### What the task asks
Within the material below, tally every line that holds the word "varepsilon", then give the tally and nothing more.

### Provided records

↓↓↓

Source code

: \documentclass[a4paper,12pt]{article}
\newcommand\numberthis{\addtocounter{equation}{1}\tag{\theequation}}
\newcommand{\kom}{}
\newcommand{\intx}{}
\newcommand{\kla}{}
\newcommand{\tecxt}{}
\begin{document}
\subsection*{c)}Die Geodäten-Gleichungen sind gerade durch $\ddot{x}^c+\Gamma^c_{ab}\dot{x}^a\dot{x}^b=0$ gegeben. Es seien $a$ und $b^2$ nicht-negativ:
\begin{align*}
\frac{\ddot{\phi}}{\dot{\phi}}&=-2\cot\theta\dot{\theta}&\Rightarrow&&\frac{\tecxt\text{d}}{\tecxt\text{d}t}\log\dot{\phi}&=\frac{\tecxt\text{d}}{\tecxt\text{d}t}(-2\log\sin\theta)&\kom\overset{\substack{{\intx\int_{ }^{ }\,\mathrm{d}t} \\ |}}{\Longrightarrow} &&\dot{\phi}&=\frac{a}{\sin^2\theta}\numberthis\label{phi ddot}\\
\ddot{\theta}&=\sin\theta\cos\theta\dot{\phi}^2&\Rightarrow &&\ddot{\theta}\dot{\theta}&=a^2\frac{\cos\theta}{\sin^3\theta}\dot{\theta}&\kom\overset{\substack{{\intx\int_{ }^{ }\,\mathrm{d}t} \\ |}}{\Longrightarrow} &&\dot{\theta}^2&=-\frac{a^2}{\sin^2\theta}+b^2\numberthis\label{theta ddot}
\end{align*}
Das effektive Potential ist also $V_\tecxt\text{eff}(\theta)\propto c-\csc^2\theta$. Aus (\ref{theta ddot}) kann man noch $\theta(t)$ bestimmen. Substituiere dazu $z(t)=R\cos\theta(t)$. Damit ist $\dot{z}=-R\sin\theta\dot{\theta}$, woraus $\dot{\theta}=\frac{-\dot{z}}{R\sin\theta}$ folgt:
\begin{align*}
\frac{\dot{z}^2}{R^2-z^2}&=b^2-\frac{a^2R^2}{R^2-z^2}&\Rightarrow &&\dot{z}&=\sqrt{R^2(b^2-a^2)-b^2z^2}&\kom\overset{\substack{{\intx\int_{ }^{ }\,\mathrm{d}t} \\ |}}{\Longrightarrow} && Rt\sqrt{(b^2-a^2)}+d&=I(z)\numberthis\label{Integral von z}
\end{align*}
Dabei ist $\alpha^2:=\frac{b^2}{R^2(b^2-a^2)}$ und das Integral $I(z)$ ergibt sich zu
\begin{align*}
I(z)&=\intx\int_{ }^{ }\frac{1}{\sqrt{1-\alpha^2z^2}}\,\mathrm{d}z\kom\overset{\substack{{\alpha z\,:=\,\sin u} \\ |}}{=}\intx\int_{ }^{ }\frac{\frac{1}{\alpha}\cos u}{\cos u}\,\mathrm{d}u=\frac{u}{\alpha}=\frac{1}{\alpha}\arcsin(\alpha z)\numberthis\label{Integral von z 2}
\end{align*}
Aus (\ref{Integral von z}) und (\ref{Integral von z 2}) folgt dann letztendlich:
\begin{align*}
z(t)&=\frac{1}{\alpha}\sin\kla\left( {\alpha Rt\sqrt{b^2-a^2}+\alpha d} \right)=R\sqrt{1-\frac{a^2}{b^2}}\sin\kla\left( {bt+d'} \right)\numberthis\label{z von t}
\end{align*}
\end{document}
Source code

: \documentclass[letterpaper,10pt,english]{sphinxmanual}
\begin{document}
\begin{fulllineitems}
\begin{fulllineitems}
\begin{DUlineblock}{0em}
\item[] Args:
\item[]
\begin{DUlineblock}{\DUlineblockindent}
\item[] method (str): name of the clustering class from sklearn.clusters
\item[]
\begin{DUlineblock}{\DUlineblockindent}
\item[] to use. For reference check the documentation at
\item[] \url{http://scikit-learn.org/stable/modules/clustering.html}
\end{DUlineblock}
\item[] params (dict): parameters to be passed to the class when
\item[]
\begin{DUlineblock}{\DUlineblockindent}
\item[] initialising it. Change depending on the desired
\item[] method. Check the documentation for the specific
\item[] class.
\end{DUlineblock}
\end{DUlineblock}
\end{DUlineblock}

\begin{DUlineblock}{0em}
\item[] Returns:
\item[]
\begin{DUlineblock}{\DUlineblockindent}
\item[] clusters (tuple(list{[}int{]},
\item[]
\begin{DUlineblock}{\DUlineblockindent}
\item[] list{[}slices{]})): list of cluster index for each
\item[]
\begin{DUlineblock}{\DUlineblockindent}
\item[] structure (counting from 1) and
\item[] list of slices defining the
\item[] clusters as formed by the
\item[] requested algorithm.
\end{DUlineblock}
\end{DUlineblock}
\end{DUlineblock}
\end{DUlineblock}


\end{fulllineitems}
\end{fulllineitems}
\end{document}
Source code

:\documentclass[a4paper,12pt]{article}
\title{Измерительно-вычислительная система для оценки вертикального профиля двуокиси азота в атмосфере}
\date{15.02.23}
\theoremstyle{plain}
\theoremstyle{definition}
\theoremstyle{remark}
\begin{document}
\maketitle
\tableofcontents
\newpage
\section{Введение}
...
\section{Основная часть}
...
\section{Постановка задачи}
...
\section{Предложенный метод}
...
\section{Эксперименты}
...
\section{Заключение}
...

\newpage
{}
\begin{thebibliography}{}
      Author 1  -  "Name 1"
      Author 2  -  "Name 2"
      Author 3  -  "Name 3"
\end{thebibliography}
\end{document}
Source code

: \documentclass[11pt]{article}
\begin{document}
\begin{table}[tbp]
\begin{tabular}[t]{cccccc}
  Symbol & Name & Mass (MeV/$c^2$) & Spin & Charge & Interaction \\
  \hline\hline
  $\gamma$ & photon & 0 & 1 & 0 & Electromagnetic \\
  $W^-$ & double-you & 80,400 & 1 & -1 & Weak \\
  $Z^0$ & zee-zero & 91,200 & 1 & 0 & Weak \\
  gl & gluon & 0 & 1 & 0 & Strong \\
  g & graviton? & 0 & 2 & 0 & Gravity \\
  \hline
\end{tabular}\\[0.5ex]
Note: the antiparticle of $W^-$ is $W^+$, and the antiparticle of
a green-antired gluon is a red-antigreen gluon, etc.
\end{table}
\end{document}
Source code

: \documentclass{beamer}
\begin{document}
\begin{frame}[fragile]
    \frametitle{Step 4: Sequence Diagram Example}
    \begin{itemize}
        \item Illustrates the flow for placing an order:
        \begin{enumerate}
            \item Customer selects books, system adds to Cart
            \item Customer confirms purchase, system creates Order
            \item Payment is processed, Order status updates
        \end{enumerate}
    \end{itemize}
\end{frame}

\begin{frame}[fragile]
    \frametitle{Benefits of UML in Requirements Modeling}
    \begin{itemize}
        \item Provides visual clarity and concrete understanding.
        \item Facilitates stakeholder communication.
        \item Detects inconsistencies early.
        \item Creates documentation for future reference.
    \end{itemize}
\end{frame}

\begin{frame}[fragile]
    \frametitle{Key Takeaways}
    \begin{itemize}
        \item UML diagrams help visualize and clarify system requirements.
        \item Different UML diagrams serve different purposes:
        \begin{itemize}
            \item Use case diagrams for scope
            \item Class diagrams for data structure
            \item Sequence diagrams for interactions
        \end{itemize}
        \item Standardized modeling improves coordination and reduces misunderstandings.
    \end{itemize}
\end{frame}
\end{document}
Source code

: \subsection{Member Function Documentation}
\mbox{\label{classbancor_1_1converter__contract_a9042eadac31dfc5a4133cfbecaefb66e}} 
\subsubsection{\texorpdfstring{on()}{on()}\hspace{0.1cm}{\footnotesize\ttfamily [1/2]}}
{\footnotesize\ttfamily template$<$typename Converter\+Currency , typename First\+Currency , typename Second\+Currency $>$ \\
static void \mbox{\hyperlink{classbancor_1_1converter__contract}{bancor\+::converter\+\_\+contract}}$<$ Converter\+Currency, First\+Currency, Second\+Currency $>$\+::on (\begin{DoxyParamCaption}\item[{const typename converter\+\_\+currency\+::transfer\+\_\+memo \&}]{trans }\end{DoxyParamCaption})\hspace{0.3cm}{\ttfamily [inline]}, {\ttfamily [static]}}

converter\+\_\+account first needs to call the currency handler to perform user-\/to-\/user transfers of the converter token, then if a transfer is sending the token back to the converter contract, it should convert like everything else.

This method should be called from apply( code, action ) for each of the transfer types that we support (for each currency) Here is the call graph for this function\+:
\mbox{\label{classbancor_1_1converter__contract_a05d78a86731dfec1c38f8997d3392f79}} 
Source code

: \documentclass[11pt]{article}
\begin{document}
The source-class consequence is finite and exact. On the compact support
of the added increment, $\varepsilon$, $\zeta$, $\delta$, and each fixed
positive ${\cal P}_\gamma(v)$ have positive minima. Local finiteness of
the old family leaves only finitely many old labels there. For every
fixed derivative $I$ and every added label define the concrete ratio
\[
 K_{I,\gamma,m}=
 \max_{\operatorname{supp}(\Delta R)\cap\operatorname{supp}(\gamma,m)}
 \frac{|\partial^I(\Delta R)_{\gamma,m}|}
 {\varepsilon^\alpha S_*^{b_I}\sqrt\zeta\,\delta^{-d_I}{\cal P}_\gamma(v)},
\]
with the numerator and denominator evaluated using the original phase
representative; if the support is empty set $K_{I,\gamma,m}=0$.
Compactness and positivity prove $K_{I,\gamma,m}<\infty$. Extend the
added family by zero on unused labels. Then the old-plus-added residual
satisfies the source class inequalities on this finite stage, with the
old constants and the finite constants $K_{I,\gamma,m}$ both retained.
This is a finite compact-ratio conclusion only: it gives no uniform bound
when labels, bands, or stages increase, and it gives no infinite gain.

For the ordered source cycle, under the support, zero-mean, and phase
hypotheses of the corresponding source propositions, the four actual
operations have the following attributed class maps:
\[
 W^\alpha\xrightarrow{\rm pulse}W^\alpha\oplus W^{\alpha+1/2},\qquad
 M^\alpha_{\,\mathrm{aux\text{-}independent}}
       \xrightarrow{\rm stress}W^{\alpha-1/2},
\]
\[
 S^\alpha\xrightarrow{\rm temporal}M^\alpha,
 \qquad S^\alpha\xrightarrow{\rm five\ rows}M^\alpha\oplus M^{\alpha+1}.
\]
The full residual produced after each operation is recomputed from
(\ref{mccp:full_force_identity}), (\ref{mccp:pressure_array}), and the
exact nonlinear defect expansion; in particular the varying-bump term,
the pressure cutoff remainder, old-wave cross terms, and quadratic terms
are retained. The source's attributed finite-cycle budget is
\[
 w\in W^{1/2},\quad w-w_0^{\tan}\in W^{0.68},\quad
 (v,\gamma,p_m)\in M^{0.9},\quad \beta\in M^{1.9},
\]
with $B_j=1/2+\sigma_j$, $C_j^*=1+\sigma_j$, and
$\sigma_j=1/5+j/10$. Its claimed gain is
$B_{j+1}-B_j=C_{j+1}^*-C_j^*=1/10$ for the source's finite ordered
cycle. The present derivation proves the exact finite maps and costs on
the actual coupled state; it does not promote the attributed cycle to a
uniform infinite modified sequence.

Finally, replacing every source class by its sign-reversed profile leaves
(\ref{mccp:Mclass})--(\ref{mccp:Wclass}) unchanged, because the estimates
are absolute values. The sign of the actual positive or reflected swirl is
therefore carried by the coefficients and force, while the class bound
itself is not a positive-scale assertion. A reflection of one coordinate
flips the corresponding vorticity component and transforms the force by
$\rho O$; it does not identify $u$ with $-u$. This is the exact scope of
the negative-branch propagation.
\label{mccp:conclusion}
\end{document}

↑↑↑

### Answer to this task
2